WHAT THIS TASK INVOLVES: Bring together copies of the lines in the data below that contain the word "image".

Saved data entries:
* * *

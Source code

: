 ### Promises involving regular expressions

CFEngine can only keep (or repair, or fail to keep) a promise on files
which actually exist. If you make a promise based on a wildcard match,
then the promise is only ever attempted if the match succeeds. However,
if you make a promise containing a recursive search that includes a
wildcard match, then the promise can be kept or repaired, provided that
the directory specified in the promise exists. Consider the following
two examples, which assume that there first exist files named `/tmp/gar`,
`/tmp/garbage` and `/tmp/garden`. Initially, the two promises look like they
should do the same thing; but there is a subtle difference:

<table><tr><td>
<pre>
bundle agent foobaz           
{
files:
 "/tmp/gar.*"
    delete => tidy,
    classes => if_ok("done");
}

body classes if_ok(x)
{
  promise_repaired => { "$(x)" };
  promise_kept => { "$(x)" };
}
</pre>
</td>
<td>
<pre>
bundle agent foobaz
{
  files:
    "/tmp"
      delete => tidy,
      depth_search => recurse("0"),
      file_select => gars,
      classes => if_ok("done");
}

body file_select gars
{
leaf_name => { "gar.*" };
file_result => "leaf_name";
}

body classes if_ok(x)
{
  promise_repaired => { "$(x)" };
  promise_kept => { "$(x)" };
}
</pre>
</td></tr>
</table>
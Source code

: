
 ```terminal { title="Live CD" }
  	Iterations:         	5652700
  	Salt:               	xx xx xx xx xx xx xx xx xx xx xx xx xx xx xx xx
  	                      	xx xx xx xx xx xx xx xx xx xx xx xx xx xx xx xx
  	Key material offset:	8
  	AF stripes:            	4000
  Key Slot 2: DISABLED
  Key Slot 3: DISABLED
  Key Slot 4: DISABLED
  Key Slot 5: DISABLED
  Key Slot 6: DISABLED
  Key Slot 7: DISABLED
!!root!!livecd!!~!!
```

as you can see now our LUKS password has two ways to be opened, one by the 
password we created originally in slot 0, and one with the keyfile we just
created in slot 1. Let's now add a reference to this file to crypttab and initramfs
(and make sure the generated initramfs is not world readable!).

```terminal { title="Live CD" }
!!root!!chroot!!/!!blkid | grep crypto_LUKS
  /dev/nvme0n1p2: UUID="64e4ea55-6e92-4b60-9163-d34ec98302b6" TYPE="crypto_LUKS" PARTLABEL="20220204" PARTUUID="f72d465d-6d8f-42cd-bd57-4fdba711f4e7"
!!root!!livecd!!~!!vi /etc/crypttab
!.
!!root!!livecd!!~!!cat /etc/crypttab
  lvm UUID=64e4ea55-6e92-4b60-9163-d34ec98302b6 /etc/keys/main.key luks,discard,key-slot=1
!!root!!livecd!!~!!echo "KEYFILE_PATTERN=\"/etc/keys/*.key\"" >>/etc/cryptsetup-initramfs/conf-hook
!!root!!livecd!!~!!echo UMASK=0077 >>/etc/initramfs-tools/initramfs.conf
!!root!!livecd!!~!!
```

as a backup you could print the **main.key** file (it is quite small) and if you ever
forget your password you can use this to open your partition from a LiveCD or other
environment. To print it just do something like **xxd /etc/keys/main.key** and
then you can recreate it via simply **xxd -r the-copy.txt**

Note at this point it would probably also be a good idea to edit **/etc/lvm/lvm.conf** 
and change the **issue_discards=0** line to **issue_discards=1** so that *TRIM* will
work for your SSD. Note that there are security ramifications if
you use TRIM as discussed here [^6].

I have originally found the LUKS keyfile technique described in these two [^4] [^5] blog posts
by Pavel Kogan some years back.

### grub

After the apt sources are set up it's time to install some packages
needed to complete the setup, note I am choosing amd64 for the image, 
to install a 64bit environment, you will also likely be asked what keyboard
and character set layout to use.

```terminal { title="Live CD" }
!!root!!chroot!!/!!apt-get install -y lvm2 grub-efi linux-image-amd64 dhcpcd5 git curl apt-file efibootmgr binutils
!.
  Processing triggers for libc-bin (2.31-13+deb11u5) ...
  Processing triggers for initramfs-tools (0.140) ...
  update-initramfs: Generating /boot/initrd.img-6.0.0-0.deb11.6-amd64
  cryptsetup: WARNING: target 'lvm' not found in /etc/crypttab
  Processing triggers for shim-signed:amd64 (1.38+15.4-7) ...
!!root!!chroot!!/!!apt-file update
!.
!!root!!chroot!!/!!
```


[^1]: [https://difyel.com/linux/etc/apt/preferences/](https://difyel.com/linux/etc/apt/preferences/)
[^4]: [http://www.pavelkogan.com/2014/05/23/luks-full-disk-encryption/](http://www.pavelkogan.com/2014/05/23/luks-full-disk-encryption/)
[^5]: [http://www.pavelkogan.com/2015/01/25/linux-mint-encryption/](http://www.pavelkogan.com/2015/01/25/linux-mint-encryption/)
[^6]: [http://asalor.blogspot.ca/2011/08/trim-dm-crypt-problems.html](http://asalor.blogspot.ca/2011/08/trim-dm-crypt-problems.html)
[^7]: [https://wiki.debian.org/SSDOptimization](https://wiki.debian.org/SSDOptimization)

* * *

ANSWER TO THE EXERCISE:
needed to complete the setup, note I am choosing amd64 for the image, 
!!root!!chroot!!/!!apt-get install -y lvm2 grub-efi linux-image-amd64 dhcpcd5 git curl apt-file efibootmgr binutils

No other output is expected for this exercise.